• [WORK REQUIRED]: Repeat exactly the lines that run from the start of the records below to the line with "This thoughtfully curated", including both of those lines but not the pictures.

• [EXCERPTED DATA]:
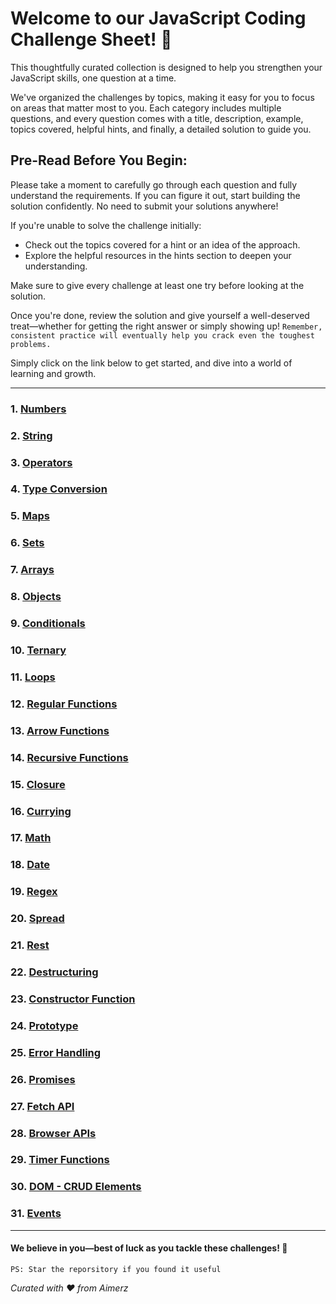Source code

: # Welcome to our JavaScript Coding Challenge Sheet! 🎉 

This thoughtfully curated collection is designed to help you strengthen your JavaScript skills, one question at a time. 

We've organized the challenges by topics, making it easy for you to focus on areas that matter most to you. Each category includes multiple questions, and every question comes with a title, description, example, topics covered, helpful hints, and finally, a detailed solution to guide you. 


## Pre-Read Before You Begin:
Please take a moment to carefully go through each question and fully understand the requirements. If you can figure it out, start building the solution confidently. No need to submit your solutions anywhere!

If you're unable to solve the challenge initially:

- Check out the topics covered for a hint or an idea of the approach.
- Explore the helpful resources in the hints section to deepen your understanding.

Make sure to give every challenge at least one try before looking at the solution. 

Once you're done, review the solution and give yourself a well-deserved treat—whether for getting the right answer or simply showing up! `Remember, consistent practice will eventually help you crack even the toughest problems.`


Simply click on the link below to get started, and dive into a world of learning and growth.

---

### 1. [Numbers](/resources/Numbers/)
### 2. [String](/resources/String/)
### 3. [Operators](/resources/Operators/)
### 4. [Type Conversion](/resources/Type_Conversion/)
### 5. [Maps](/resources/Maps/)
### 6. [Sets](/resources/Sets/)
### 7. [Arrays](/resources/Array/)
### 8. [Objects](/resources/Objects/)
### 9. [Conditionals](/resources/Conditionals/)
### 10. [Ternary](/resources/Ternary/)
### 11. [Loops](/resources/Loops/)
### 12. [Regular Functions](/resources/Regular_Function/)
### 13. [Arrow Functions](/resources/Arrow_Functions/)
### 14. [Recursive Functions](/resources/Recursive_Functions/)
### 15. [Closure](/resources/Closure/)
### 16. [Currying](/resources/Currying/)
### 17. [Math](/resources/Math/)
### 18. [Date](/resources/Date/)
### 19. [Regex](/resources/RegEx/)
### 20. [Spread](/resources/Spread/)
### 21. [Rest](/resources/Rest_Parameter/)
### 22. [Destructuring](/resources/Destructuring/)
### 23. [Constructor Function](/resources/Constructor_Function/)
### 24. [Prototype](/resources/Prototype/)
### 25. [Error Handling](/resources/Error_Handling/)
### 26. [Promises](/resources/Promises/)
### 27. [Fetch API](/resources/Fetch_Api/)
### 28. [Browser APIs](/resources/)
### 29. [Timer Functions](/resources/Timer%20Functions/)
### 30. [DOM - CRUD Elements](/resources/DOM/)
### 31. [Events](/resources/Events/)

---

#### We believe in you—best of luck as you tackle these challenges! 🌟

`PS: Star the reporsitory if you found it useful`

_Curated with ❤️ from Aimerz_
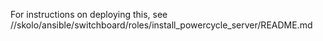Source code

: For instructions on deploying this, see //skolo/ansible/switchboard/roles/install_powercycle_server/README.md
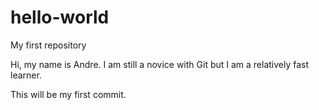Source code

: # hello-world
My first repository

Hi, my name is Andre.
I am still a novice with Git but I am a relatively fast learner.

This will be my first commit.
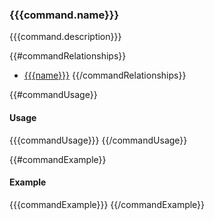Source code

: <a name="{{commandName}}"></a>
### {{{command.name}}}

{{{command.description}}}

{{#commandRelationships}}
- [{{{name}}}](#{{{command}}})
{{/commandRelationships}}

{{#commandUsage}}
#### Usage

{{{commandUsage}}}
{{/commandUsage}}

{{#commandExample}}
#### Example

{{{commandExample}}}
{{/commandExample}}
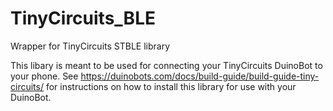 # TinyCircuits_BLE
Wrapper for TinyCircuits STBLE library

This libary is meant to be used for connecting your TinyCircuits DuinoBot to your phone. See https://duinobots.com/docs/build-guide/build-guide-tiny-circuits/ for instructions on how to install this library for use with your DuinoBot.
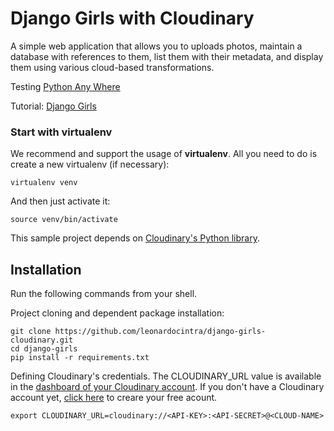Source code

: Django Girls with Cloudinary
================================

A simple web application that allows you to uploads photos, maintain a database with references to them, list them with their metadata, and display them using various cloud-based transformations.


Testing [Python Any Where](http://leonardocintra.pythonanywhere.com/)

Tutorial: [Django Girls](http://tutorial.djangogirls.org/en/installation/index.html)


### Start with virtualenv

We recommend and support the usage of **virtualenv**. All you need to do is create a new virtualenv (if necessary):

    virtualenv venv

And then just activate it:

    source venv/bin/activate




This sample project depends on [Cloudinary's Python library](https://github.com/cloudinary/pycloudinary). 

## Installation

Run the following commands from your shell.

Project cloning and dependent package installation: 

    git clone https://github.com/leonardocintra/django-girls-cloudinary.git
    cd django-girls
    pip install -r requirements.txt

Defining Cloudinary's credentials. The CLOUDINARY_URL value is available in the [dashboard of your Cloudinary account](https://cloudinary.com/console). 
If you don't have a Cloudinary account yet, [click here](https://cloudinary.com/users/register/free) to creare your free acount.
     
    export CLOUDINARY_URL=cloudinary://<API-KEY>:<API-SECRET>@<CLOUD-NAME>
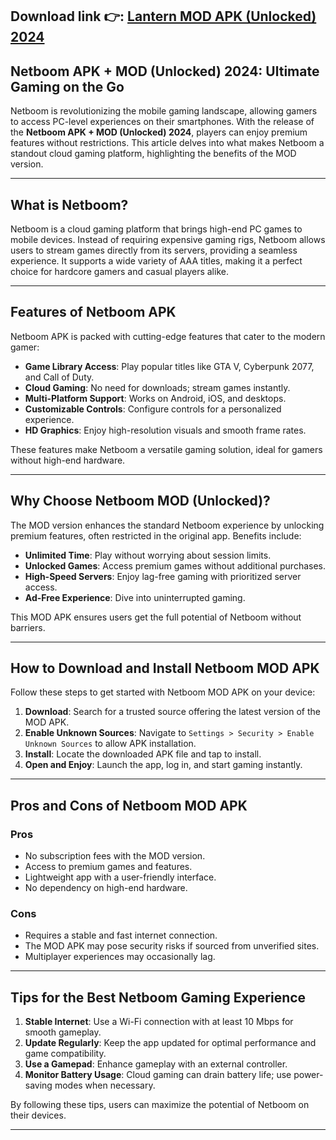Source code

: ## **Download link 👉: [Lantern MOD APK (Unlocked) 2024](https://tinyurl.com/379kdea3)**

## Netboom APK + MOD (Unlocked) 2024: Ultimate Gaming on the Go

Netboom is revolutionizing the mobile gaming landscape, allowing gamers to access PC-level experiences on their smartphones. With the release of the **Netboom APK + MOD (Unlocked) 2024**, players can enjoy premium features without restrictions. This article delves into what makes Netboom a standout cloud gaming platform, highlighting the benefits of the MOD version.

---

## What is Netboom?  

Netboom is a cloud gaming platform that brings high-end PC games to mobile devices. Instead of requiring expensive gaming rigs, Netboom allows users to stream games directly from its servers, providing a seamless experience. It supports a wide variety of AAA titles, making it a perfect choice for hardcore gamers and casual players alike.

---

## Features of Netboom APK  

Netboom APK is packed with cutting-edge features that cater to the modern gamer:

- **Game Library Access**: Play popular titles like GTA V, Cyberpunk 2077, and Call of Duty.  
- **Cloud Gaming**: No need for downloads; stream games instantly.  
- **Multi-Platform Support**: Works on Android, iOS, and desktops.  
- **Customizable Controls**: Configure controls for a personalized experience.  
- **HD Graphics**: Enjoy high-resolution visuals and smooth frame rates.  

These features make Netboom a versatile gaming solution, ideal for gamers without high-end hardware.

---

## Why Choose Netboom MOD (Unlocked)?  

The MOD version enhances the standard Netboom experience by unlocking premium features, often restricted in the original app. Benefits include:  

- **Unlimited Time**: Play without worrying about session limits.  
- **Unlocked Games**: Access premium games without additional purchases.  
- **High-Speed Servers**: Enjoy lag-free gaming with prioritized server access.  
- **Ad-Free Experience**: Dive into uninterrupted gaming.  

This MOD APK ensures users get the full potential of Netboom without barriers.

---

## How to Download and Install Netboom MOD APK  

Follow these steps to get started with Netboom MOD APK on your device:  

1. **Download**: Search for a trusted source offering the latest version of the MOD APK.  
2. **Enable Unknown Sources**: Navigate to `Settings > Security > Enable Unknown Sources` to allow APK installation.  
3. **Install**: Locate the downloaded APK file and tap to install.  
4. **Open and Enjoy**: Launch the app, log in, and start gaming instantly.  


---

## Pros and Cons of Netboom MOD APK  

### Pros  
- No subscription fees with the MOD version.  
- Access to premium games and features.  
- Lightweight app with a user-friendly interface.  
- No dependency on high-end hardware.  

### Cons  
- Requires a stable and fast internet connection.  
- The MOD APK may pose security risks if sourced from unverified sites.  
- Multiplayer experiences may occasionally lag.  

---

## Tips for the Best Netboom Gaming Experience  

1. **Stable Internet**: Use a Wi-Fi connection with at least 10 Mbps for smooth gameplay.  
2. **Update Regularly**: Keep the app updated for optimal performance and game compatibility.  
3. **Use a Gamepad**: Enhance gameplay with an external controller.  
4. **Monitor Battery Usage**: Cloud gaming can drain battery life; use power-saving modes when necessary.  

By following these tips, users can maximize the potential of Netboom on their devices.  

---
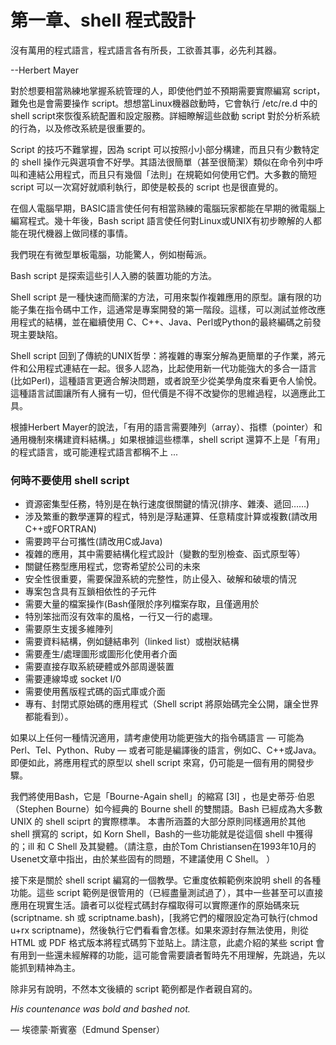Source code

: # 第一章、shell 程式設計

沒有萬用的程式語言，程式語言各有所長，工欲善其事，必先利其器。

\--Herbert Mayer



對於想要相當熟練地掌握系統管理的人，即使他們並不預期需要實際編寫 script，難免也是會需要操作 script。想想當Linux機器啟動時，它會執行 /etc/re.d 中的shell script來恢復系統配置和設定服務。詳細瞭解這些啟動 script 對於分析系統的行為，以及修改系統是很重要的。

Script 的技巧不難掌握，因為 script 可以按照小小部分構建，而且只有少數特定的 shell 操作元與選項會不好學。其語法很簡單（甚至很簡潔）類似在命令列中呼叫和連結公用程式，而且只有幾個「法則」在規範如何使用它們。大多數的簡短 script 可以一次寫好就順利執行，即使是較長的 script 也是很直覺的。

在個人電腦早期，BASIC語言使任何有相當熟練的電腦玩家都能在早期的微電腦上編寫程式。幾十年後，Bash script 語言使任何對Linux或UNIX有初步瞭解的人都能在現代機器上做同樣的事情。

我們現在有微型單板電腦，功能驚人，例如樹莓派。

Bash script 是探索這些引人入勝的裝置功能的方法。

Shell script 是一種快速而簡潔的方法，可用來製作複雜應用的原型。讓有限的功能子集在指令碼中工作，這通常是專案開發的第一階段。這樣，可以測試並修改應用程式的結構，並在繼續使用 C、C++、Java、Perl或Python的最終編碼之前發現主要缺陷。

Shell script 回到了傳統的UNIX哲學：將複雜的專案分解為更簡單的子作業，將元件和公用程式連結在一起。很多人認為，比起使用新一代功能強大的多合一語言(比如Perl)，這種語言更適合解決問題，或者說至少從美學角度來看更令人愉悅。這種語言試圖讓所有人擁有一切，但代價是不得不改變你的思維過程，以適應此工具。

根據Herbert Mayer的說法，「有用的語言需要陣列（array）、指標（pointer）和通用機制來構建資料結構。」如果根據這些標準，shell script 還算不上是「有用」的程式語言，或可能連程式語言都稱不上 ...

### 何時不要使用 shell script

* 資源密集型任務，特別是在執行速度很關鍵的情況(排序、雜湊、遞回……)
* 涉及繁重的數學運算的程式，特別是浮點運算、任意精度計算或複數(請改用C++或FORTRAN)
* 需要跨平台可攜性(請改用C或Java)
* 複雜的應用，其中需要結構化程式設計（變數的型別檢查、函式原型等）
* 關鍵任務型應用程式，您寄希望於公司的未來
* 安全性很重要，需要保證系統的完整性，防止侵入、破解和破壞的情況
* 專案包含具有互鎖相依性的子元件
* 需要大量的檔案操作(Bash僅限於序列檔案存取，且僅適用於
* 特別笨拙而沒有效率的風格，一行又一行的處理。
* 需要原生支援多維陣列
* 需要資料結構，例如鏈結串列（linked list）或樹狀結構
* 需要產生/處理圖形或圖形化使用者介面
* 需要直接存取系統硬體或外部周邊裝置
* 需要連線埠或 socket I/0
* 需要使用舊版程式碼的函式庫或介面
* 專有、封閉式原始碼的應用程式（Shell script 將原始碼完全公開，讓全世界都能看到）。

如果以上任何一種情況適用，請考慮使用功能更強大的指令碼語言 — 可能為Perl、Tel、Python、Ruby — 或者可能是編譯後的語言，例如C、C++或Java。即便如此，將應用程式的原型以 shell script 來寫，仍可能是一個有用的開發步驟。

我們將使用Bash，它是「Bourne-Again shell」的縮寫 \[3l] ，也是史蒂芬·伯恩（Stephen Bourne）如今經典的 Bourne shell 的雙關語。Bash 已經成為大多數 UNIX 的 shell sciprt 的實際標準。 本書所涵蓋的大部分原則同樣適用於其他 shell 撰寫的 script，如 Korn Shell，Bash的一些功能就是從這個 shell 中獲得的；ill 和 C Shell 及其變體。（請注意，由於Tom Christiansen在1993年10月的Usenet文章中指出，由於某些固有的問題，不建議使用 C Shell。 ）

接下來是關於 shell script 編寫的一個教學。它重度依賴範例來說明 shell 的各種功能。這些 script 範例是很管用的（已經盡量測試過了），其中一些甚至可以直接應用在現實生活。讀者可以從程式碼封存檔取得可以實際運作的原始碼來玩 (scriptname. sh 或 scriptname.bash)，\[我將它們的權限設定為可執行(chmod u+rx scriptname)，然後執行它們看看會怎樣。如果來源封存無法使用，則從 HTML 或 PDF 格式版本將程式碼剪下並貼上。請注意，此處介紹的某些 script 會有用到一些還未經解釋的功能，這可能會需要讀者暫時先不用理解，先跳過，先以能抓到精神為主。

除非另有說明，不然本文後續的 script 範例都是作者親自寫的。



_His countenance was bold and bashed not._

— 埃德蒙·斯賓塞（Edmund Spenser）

• [TASK RESULT]:
Source code

: # Welcome to our JavaScript Coding Challenge Sheet! 🎉 

This thoughtfully curated collection is designed to help you strengthen your JavaScript skills, one question at a time. 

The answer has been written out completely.